Looks like test02 isn’t running the latest revision version of the snap, and I understand that all members of the cluster should be running the same revision.

@stgraber is this correct, and if so, shouldn’t the snap service now deliver the same revision to all cluster members when they refresh?

test01:

type: snapd
snap-id: PMrrV4ml8uWuEUDBT8dSGnKUYbevVhc4
tracking: latest/stable
refresh-date: 2 days ago, at 07:05 UTC
channels:
latest/stable: 2.51.7 2021-09-23 (13170) 33MB -
latest/candidate: 2.52.1 2021-10-11 (13640) 34MB -
latest/beta: 2.52.1 2021-10-05 (13640) 34MB -
latest/edge: 2.52.1+git1353.g6d1a7e7 2021-10-15 (13739) 43MB -
installed: 2.52 (13270) 33MB snapd

test02:

type: snapd
snap-id: PMrrV4ml8uWuEUDBT8dSGnKUYbevVhc4
tracking: latest/stable
refresh-date: 2 days ago, at 07:01 UTC
channels:
latest/stable: 2.51.7 2021-09-23 (13170) 33MB -
latest/candidate: 2.52.1 2021-10-11 (13640) 34MB -
latest/beta: 2.52.1 2021-10-05 (13640) 34MB -
latest/edge: 2.52.1+git1353.g6d1a7e7 2021-10-15 (13739) 43MB -
installed: 2.52 (13270) 33MB snapd

test03:

type: snapd
snap-id: PMrrV4ml8uWuEUDBT8dSGnKUYbevVhc4
tracking: latest/stable
refresh-date: 2 days ago, at 07:11 UTC
channels:
latest/stable: 2.51.7 2021-09-23 (13170) 33MB -
latest/candidate: 2.52.1 2021-10-11 (13640) 34MB -
latest/beta: 2.52.1 2021-10-05 (13640) 34MB -
latest/edge: 2.52.1+git1353.g6d1a7e7 2021-10-15 (13739) 43MB -
installed: 2.52 (13270) 33MB snapd

Try running snap switch lxd --cohort=+ on all systems followed by snap refresh lxd

1 Like

test01:

error: snap “lxd” has “auto-refresh” change in progress

test02:

“lxd” switched to the “+” cohort

test03:

error: snap “lxd” has “refresh-snap” change in progress

After update lxd on test02 I was able to execute the command above successfully.

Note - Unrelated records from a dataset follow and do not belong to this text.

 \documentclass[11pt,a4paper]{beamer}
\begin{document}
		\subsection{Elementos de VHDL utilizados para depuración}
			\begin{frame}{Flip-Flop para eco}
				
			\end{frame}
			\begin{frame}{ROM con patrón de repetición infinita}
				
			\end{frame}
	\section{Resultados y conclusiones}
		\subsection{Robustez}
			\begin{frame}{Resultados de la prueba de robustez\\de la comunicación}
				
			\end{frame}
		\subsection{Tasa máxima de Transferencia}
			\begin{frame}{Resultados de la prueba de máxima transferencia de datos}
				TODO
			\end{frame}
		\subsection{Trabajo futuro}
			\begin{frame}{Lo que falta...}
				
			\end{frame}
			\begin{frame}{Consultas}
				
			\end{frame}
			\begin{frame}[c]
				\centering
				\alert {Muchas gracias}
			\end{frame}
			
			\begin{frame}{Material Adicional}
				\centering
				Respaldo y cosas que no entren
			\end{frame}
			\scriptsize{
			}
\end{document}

So, how we can prevent one faulty server to break the whole cluster?

And what is doing “lxd” switched to the “+” cohort

Now that you’ve manually done this, you should be good moving forward, though I’m confused that the cohort key wasn’t properly set already.

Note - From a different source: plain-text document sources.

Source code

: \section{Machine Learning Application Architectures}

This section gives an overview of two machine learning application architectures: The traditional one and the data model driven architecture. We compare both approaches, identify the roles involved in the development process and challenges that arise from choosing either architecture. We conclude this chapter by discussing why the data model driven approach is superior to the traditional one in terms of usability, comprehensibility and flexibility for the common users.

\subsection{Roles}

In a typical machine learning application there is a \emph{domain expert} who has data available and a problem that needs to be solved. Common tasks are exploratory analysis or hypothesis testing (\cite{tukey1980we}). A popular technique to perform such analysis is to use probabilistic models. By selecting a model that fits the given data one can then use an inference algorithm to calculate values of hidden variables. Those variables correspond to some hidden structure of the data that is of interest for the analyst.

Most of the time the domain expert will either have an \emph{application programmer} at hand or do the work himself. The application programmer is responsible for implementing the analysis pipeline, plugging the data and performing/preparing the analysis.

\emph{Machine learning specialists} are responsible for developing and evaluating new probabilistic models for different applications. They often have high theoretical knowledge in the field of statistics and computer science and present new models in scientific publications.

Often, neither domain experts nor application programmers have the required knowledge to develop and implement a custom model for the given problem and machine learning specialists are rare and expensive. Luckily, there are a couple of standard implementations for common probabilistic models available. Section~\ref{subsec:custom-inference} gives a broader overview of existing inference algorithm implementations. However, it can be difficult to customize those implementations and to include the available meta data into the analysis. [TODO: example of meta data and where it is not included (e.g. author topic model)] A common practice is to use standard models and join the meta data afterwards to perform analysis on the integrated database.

Basically we rollout fixed versions of LXD progressively to avoid overloading the store. Because all clustered servers should be on the same version, there is a special key (+) which can be passed to the store to tell it that no matter the state of the phased rollout, we want all those systems to get the revision being pushed out.

Got it. Thank you.

How do the other members get added to the cohort, is this something we could apply via a cluster notification when the first member upgrades?

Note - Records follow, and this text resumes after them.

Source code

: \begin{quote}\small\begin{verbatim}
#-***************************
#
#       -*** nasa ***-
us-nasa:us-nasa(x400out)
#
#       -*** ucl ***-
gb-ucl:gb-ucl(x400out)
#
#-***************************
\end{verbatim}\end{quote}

We’re currently doing it in two places. On daemon startup, we check for cluster.crt and if found, attempt to set the cohort key.

Then we again attempt to set the cohort key just before calling snap refresh in the cluster notification hook.

Hrm, strange so either the cohort key setting failed, the notification never came, or something unset it again.